Data for analysis:
---------------

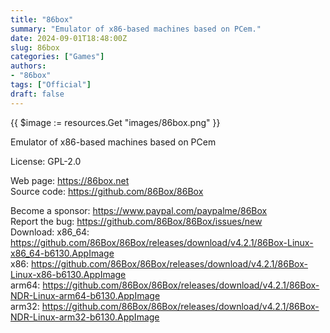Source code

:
 ```yaml
---
title: "86box"
summary: "Emulator of x86-based machines based on PCem."
date: 2024-09-01T18:48:00Z
slug: 86box
categories: ["Games"]
authors:
- "86box"
tags: ["Official"]
draft: false
---
```


{{ $image := resources.Get "images/86box.png" }}


Emulator of x86-based machines based on PCem

License: GPL-2.0

Web page: <https://86box.net>  
Source code: <https://github.com/86Box/86Box>

Become a sponsor: <https://www.paypal.com/paypalme/86Box>  
Report the bug: <https://github.com/86Box/86Box/issues/new>  
Download:   x86_64: <https://github.com/86Box/86Box/releases/download/v4.2.1/86Box-Linux-x86_64-b6130.AppImage>  
            x86: <https://github.com/86Box/86Box/releases/download/v4.2.1/86Box-Linux-x86-b6130.AppImage>  
            arm64: <https://github.com/86Box/86Box/releases/download/v4.2.1/86Box-NDR-Linux-arm64-b6130.AppImage>  
            arm32: <https://github.com/86Box/86Box/releases/download/v4.2.1/86Box-NDR-Linux-arm32-b6130.AppImage>

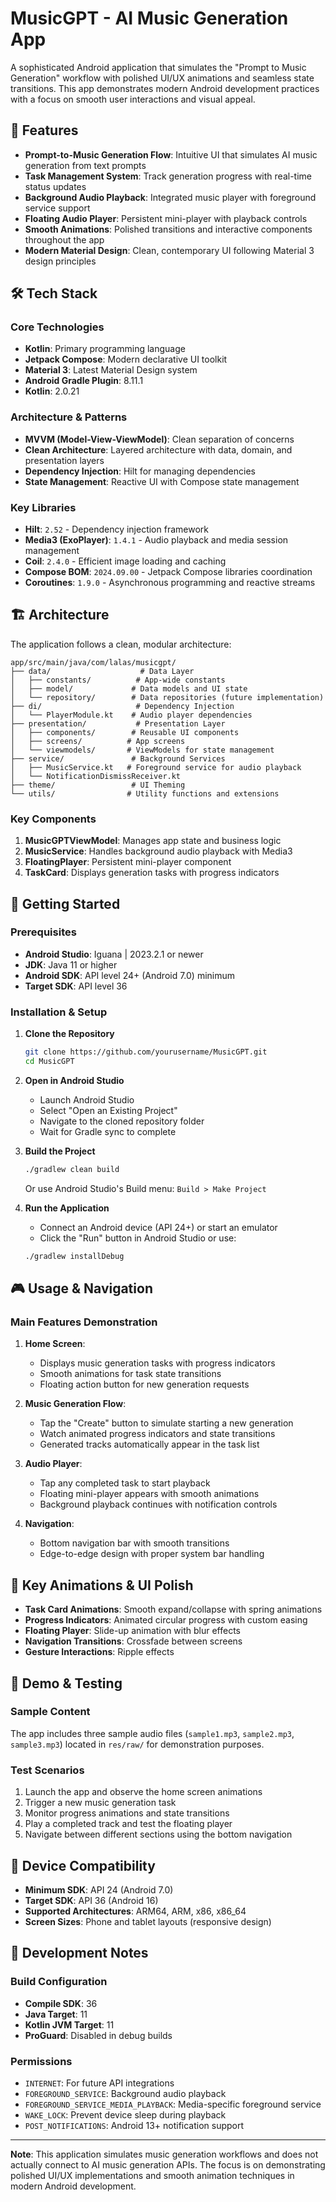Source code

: # MusicGPT - AI Music Generation App

A sophisticated Android application that simulates the "Prompt to Music Generation" workflow with polished UI/UX animations and seamless state transitions. This app demonstrates modern Android development practices with a focus on smooth user interactions and visual appeal.

## 🎵 Features

- **Prompt-to-Music Generation Flow**: Intuitive UI that simulates AI music generation from text prompts
- **Task Management System**: Track generation progress with real-time status updates
- **Background Audio Playback**: Integrated music player with foreground service support
- **Floating Audio Player**: Persistent mini-player with playback controls
- **Smooth Animations**: Polished transitions and interactive components throughout the app
- **Modern Material Design**: Clean, contemporary UI following Material 3 design principles

## 🛠️ Tech Stack

### Core Technologies
- **Kotlin**: Primary programming language
- **Jetpack Compose**: Modern declarative UI toolkit
- **Material 3**: Latest Material Design system
- **Android Gradle Plugin**: 8.11.1
- **Kotlin**: 2.0.21

### Architecture & Patterns
- **MVVM (Model-View-ViewModel)**: Clean separation of concerns
- **Clean Architecture**: Layered architecture with data, domain, and presentation layers
- **Dependency Injection**: Hilt for managing dependencies
- **State Management**: Reactive UI with Compose state management

### Key Libraries
- **Hilt**: `2.52` - Dependency injection framework
- **Media3 (ExoPlayer)**: `1.4.1` - Audio playback and media session management
- **Coil**: `2.4.0` - Efficient image loading and caching
- **Compose BOM**: `2024.09.00` - Jetpack Compose libraries coordination
- **Coroutines**: `1.9.0` - Asynchronous programming and reactive streams

## 🏗️ Architecture

The application follows a clean, modular architecture:

```
app/src/main/java/com/lalas/musicgpt/
├── data/                    # Data Layer
│   ├── constants/          # App-wide constants
│   ├── model/             # Data models and UI state
│   └── repository/        # Data repositories (future implementation)
├── di/                     # Dependency Injection
│   └── PlayerModule.kt    # Audio player dependencies
├── presentation/           # Presentation Layer
│   ├── components/        # Reusable UI components
│   ├── screens/          # App screens
│   └── viewmodels/       # ViewModels for state management
├── service/               # Background Services
│   ├── MusicService.kt   # Foreground service for audio playback
│   └── NotificationDismissReceiver.kt
├── theme/                 # UI Theming
└── utils/                # Utility functions and extensions
```

### Key Components

1. **MusicGPTViewModel**: Manages app state and business logic
2. **MusicService**: Handles background audio playback with Media3
3. **FloatingPlayer**: Persistent mini-player component
4. **TaskCard**: Displays generation tasks with progress indicators

## 🚀 Getting Started

### Prerequisites
- **Android Studio**: Iguana | 2023.2.1 or newer
- **JDK**: Java 11 or higher
- **Android SDK**: API level 24+ (Android 7.0) minimum
- **Target SDK**: API level 36

### Installation & Setup

1. **Clone the Repository**
   ```bash
   git clone https://github.com/yourusername/MusicGPT.git
   cd MusicGPT
   ```

2. **Open in Android Studio**
   - Launch Android Studio
   - Select "Open an Existing Project"
   - Navigate to the cloned repository folder
   - Wait for Gradle sync to complete

3. **Build the Project**
   ```bash
   ./gradlew clean build
   ```
   Or use Android Studio's Build menu: `Build > Make Project`

4. **Run the Application**
   - Connect an Android device (API 24+) or start an emulator
   - Click the "Run" button in Android Studio or use:
   ```bash
   ./gradlew installDebug
   ```

## 🎮 Usage & Navigation

### Main Features Demonstration

1. **Home Screen**: 
   - Displays music generation tasks with progress indicators
   - Smooth animations for task state transitions
   - Floating action button for new generation requests

2. **Music Generation Flow**:
   - Tap the "Create" button to simulate starting a new generation
   - Watch animated progress indicators and state transitions
   - Generated tracks automatically appear in the task list

3. **Audio Player**:
   - Tap any completed task to start playback
   - Floating mini-player appears with smooth animations
   - Background playback continues with notification controls

4. **Navigation**:
   - Bottom navigation bar with smooth transitions
   - Edge-to-edge design with proper system bar handling

## 🎨 Key Animations & UI Polish

- **Task Card Animations**: Smooth expand/collapse with spring animations
- **Progress Indicators**: Animated circular progress with custom easing
- **Floating Player**: Slide-up animation with blur effects
- **Navigation Transitions**: Crossfade between screens
- **Gesture Interactions**: Ripple effects 

## 🏁 Demo & Testing

### Sample Content
The app includes three sample audio files (`sample1.mp3`, `sample2.mp3`, `sample3.mp3`) located in `res/raw/` for demonstration purposes.

### Test Scenarios
1. Launch the app and observe the home screen animations
2. Trigger a new music generation task
3. Monitor progress animations and state transitions
4. Play a completed track and test the floating player
5. Navigate between different sections using the bottom navigation

## 📱 Device Compatibility

- **Minimum SDK**: API 24 (Android 7.0)
- **Target SDK**: API 36 (Android 16)
- **Supported Architectures**: ARM64, ARM, x86, x86_64
- **Screen Sizes**: Phone and tablet layouts (responsive design)

## 🔧 Development Notes

### Build Configuration
- **Compile SDK**: 36
- **Java Target**: 11
- **Kotlin JVM Target**: 11
- **ProGuard**: Disabled in debug builds

### Permissions
- `INTERNET`: For future API integrations
- `FOREGROUND_SERVICE`: Background audio playback
- `FOREGROUND_SERVICE_MEDIA_PLAYBACK`: Media-specific foreground service
- `WAKE_LOCK`: Prevent device sleep during playback
- `POST_NOTIFICATIONS`: Android 13+ notification support

---

**Note**: This application simulates music generation workflows and does not actually connect to AI music generation APIs. The focus is on demonstrating polished UI/UX implementations and smooth animation techniques in modern Android development.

---------------

The task:
Print the lines above from the one with "- **Jetpack Compose**: Modern" through the one with "- **MVVM (Model-View-ViewModel)**: Clean", both included, exactly as written and nothing more.

Response area:
- **Jetpack Compose**: Modern declarative UI toolkit
- **Material 3**: Latest Material Design system
- **Android Gradle Plugin**: 8.11.1
- **Kotlin**: 2.0.21

### Architecture & Patterns
- **MVVM (Model-View-ViewModel)**: Clean separation of concerns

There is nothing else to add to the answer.